What the exercise asks »
Apart from the images, repeat the data below exactly as written.

Exercise data »
☆ ☆ ☆ ☆ ☆ ☆ ☆
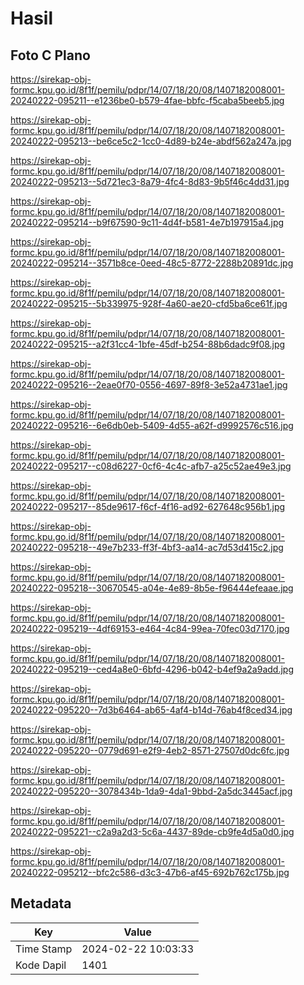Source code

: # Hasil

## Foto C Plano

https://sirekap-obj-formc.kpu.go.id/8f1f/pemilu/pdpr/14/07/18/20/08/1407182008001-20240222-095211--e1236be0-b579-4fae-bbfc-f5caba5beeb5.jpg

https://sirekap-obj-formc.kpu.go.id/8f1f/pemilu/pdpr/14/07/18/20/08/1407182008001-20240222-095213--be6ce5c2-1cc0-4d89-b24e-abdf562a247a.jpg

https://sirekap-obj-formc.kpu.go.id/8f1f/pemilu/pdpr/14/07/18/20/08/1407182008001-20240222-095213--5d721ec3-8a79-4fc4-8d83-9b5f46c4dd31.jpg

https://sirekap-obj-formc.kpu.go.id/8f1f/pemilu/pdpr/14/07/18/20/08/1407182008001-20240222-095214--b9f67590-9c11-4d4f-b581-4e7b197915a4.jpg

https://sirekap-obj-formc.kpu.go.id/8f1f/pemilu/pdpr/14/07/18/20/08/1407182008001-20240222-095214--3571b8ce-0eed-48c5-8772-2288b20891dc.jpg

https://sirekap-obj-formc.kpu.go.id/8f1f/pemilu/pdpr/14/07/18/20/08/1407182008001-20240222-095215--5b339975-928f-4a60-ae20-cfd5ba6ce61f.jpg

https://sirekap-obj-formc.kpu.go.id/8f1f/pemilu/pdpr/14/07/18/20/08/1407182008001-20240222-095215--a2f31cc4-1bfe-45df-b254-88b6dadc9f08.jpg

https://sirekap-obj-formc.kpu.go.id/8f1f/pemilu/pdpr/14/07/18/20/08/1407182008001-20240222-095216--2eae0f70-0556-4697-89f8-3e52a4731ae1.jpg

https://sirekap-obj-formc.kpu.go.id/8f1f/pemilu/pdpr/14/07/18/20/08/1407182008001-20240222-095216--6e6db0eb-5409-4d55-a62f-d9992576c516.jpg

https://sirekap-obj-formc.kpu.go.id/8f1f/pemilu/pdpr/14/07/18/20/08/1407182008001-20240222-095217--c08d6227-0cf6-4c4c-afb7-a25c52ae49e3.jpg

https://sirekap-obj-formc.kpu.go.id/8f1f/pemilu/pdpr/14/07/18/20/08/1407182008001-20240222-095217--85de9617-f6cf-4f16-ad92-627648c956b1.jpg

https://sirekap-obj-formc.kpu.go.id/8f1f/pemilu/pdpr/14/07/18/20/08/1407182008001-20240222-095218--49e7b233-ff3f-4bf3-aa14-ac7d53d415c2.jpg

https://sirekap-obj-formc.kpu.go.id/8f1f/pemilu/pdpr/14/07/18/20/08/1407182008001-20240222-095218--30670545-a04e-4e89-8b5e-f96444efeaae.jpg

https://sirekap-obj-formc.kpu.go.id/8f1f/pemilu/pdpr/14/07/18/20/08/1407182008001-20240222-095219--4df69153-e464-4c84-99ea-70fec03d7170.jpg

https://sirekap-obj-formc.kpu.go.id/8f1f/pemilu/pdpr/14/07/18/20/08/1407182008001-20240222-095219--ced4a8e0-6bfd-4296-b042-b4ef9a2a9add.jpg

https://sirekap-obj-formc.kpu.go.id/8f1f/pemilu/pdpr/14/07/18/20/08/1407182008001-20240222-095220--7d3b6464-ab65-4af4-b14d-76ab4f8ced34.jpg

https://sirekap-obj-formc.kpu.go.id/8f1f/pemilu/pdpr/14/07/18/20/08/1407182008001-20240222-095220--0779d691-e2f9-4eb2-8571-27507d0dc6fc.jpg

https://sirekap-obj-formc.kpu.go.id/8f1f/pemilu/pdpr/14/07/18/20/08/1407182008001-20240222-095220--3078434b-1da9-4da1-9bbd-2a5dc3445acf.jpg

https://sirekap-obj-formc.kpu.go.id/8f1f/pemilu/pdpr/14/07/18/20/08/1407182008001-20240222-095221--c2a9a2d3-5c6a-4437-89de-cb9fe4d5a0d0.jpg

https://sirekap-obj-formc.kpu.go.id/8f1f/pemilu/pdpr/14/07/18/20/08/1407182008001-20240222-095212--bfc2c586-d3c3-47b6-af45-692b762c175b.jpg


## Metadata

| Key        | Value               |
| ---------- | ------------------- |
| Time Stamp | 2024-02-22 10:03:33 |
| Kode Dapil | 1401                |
☆ ☆ ☆ ☆ ☆ ☆ ☆
Task result »
Source code

: # Hasil

## Foto C Plano

https://sirekap-obj-formc.kpu.go.id/8f1f/pemilu/pdpr/14/07/18/20/08/1407182008001-20240222-095211--e1236be0-b579-4fae-bbfc-f5caba5beeb5.jpg

https://sirekap-obj-formc.kpu.go.id/8f1f/pemilu/pdpr/14/07/18/20/08/1407182008001-20240222-095213--be6ce5c2-1cc0-4d89-b24e-abdf562a247a.jpg

https://sirekap-obj-formc.kpu.go.id/8f1f/pemilu/pdpr/14/07/18/20/08/1407182008001-20240222-095213--5d721ec3-8a79-4fc4-8d83-9b5f46c4dd31.jpg

https://sirekap-obj-formc.kpu.go.id/8f1f/pemilu/pdpr/14/07/18/20/08/1407182008001-20240222-095214--b9f67590-9c11-4d4f-b581-4e7b197915a4.jpg

https://sirekap-obj-formc.kpu.go.id/8f1f/pemilu/pdpr/14/07/18/20/08/1407182008001-20240222-095214--3571b8ce-0eed-48c5-8772-2288b20891dc.jpg

https://sirekap-obj-formc.kpu.go.id/8f1f/pemilu/pdpr/14/07/18/20/08/1407182008001-20240222-095215--5b339975-928f-4a60-ae20-cfd5ba6ce61f.jpg

https://sirekap-obj-formc.kpu.go.id/8f1f/pemilu/pdpr/14/07/18/20/08/1407182008001-20240222-095215--a2f31cc4-1bfe-45df-b254-88b6dadc9f08.jpg

https://sirekap-obj-formc.kpu.go.id/8f1f/pemilu/pdpr/14/07/18/20/08/1407182008001-20240222-095216--2eae0f70-0556-4697-89f8-3e52a4731ae1.jpg

https://sirekap-obj-formc.kpu.go.id/8f1f/pemilu/pdpr/14/07/18/20/08/1407182008001-20240222-095216--6e6db0eb-5409-4d55-a62f-d9992576c516.jpg

https://sirekap-obj-formc.kpu.go.id/8f1f/pemilu/pdpr/14/07/18/20/08/1407182008001-20240222-095217--c08d6227-0cf6-4c4c-afb7-a25c52ae49e3.jpg

https://sirekap-obj-formc.kpu.go.id/8f1f/pemilu/pdpr/14/07/18/20/08/1407182008001-20240222-095217--85de9617-f6cf-4f16-ad92-627648c956b1.jpg

https://sirekap-obj-formc.kpu.go.id/8f1f/pemilu/pdpr/14/07/18/20/08/1407182008001-20240222-095218--49e7b233-ff3f-4bf3-aa14-ac7d53d415c2.jpg

https://sirekap-obj-formc.kpu.go.id/8f1f/pemilu/pdpr/14/07/18/20/08/1407182008001-20240222-095218--30670545-a04e-4e89-8b5e-f96444efeaae.jpg

https://sirekap-obj-formc.kpu.go.id/8f1f/pemilu/pdpr/14/07/18/20/08/1407182008001-20240222-095219--4df69153-e464-4c84-99ea-70fec03d7170.jpg

https://sirekap-obj-formc.kpu.go.id/8f1f/pemilu/pdpr/14/07/18/20/08/1407182008001-20240222-095219--ced4a8e0-6bfd-4296-b042-b4ef9a2a9add.jpg

https://sirekap-obj-formc.kpu.go.id/8f1f/pemilu/pdpr/14/07/18/20/08/1407182008001-20240222-095220--7d3b6464-ab65-4af4-b14d-76ab4f8ced34.jpg

https://sirekap-obj-formc.kpu.go.id/8f1f/pemilu/pdpr/14/07/18/20/08/1407182008001-20240222-095220--0779d691-e2f9-4eb2-8571-27507d0dc6fc.jpg

https://sirekap-obj-formc.kpu.go.id/8f1f/pemilu/pdpr/14/07/18/20/08/1407182008001-20240222-095220--3078434b-1da9-4da1-9bbd-2a5dc3445acf.jpg

https://sirekap-obj-formc.kpu.go.id/8f1f/pemilu/pdpr/14/07/18/20/08/1407182008001-20240222-095221--c2a9a2d3-5c6a-4437-89de-cb9fe4d5a0d0.jpg

https://sirekap-obj-formc.kpu.go.id/8f1f/pemilu/pdpr/14/07/18/20/08/1407182008001-20240222-095212--bfc2c586-d3c3-47b6-af45-692b762c175b.jpg


## Metadata

| Key        | Value               |
| ---------- | ------------------- |
| Time Stamp | 2024-02-22 10:03:33 |
| Kode Dapil | 1401                |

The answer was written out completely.